The Efficient Society: Why Canada is as Close to Utopia as it Gets
- First edition
- Author: Joseph Heath
- Publisher: Viking Press
- ISBN: 0-670-89149-5

= The Efficient Society =

The Efficient Society: Why Canada is as Close to Utopia as it Gets is a book by Canadian philosopher and author Joseph Heath. First released in 2001, the book is Heath's attempt to explain why Canada 'works'. He argues that Canada's successes as a nation are largely attributable to its commitment to efficiency as a value. The book was released to positive reviews, and became a national best-seller.

== Overview ==
Drawing on rational choice and game theory, Heath argues that a vast array of social problems are in fact the result of prisoner's dilemmas and collective action problems. While capitalism as a means of production alleviates many of these (such as shirking), it creates many others. Government intervention in the economy can further help to relieve these collective action problems. Heath argues that the government should operate only in markets where a collective action problem occurs and not in markets where this problem is absent (where it is a race to the bottom not a race to the top).
This is one of the reasons, Heath argues, that the United Nations Annual Human Development Report consistently ranks Canada as the best place in the world to live.
Canadians throughout their history have shown greater tolerance for government intervention than their American counterparts and Heath argues that it is for this reason that Canada is "as close to utopia as its gets".

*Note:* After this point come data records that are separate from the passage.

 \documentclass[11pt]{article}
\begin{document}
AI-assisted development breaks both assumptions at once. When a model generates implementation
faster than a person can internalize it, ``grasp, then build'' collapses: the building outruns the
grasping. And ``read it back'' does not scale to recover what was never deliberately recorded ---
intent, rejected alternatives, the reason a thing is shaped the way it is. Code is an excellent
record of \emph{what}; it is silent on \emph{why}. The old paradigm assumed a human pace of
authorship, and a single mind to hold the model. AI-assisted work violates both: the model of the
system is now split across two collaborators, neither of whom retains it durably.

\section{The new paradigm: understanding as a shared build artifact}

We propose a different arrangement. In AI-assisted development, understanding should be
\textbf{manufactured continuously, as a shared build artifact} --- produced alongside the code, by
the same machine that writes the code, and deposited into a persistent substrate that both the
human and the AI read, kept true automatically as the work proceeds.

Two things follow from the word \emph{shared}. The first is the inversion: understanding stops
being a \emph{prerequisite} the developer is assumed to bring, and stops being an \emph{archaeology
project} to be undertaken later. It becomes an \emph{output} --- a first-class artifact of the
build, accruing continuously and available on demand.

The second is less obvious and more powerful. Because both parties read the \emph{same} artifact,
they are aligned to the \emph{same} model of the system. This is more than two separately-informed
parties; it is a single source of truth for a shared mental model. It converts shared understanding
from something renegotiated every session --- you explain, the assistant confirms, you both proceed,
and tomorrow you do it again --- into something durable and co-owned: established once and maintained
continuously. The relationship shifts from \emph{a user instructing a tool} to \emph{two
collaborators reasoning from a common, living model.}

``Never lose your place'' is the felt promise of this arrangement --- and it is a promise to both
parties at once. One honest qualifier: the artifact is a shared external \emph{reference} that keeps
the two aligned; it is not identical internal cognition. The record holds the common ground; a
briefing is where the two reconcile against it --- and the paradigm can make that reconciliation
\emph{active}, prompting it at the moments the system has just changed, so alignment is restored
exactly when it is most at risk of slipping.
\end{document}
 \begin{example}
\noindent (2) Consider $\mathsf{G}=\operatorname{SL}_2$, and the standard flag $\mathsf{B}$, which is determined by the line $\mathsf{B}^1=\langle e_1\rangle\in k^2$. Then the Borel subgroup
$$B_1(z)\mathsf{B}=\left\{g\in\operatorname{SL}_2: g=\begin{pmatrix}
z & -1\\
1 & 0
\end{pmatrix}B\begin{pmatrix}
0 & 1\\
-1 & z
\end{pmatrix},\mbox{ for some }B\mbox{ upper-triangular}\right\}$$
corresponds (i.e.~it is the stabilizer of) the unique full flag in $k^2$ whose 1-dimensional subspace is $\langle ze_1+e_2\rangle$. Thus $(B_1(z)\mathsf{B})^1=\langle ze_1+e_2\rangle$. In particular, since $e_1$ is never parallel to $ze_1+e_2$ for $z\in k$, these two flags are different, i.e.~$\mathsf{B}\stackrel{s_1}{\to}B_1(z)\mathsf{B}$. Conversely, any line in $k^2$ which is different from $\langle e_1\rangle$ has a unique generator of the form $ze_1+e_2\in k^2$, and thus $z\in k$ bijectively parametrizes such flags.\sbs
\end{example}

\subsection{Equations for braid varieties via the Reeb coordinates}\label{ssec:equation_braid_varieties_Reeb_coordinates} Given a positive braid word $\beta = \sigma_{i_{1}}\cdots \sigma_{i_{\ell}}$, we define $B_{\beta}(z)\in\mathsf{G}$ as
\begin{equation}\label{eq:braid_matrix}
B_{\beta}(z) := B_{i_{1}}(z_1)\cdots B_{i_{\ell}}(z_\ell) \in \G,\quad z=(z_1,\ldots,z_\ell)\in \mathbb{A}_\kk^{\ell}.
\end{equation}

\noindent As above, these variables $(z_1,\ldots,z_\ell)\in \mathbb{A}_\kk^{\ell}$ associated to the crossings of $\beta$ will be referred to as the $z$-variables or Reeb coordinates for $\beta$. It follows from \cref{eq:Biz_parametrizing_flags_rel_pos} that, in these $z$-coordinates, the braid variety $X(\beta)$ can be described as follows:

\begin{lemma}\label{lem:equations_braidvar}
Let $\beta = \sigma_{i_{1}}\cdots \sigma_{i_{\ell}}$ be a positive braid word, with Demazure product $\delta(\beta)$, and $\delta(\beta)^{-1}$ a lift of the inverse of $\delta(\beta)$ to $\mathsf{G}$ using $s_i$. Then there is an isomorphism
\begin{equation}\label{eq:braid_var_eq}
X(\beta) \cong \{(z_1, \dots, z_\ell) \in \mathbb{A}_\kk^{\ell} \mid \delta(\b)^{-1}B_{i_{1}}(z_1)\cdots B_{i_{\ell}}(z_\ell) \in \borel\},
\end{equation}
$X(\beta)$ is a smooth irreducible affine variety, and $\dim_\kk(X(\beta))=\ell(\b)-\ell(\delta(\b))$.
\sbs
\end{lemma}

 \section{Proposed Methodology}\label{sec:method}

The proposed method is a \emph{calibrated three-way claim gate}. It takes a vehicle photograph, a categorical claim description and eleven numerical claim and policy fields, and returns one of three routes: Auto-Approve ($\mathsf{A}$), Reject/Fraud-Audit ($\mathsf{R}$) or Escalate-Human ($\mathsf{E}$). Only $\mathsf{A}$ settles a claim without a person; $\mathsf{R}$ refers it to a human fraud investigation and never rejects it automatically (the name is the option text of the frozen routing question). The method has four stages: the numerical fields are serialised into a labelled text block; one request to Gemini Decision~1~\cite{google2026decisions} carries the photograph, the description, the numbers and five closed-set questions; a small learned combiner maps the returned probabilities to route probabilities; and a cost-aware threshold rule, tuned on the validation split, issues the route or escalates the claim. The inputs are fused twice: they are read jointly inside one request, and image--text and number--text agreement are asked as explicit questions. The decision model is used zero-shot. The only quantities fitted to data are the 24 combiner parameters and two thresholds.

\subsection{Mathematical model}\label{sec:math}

Heath also clarifies the book's optimistic title, stating that it is obviously an exaggeration. He claims that "as close to utopia as it gets" may in fact not be very close at all.

===Health care===
"Comparing health care provision in the United States and Canada (i.e., private versus public insurance schemes), Heath argues that while both systems have inherent problems, the greatest level of well-being with respect to health is to be found in welfare, not market-based, economies...
Heath also argues that by maintaining physicians on a fee schedule, as opposed to letting the market establish the price of services, the Canadian health care system keeps the amount of gross domestic product spent on health care significantly lower than in the US."